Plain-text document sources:
####################

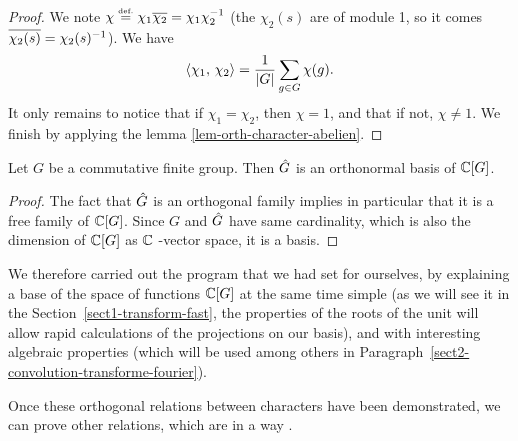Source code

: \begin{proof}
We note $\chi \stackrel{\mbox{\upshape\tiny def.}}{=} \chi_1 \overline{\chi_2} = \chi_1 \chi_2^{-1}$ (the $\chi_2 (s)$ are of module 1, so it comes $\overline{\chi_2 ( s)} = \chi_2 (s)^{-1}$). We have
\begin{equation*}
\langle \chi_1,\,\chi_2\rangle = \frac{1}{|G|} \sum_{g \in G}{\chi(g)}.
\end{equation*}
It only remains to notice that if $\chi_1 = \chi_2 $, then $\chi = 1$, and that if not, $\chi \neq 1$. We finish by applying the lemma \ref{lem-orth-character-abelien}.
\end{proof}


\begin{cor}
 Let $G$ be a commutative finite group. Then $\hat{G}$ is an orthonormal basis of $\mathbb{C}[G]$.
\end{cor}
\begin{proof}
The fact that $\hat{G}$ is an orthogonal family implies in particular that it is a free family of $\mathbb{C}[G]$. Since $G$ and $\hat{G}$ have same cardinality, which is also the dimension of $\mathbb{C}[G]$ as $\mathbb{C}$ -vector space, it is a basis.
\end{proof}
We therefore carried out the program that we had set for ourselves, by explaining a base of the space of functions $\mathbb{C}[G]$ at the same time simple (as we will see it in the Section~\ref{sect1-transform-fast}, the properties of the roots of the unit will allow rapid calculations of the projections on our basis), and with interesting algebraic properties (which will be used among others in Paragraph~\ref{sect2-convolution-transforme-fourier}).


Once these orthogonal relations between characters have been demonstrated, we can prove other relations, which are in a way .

####################

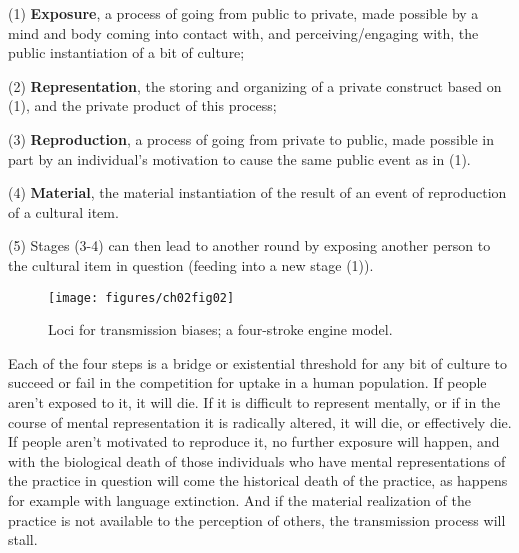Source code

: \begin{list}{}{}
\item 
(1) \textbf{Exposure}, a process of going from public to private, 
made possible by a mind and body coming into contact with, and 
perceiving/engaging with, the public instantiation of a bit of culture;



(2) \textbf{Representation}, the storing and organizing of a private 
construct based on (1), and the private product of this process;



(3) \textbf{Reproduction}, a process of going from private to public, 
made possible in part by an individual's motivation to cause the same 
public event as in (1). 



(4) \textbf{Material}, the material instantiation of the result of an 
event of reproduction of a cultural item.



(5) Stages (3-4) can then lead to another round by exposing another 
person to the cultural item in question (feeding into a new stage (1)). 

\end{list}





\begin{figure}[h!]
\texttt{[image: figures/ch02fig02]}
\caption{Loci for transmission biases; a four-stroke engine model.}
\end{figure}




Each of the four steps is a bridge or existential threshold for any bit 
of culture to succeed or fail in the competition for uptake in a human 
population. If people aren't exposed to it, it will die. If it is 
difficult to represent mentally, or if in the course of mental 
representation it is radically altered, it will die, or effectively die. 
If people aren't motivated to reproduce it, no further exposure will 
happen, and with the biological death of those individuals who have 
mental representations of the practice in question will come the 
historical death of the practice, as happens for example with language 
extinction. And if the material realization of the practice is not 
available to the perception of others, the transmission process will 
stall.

####################

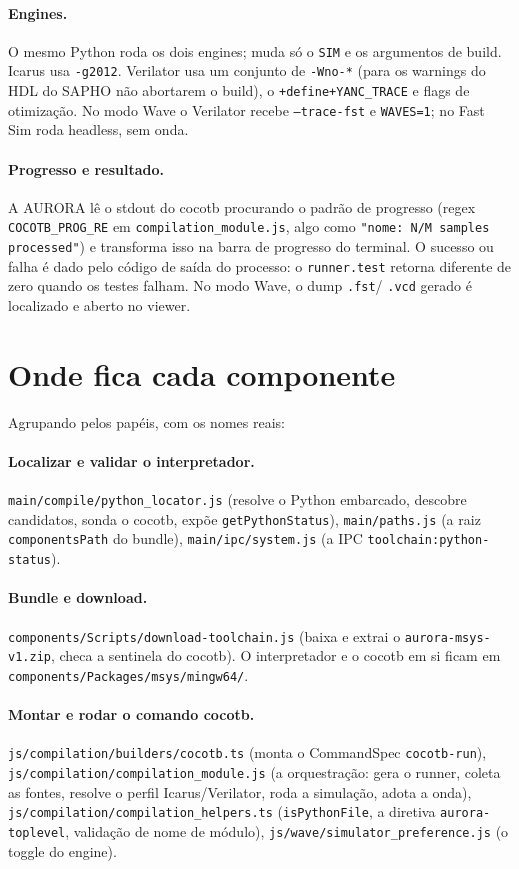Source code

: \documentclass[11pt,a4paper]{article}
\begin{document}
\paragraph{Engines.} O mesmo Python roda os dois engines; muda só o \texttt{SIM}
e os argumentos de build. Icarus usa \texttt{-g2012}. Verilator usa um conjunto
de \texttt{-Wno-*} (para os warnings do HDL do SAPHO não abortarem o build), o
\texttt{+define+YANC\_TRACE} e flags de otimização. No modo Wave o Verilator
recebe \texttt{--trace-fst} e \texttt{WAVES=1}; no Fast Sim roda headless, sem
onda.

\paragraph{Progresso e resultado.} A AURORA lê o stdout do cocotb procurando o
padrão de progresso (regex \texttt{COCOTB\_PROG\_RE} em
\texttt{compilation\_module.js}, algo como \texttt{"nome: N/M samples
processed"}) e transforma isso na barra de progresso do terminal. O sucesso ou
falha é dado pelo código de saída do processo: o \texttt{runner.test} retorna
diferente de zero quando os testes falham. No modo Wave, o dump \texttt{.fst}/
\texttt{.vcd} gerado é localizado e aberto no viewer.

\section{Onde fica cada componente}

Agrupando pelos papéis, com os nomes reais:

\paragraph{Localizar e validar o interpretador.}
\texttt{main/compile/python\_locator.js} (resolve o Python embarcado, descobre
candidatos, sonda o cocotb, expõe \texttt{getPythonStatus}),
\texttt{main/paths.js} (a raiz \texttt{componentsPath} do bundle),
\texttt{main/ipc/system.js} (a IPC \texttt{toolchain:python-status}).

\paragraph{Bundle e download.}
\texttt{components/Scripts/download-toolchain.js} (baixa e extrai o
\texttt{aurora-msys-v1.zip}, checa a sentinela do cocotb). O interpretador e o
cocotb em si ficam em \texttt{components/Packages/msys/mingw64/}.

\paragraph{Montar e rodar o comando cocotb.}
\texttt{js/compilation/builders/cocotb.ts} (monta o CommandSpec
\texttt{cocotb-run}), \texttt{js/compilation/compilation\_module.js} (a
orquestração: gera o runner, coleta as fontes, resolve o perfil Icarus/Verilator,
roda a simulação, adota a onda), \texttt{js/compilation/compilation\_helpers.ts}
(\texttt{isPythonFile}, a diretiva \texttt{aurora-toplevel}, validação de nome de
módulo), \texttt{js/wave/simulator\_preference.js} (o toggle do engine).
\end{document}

####################

_Task item_:
Say only how many lines in the records carry the word "going".

_Problem solution_:
2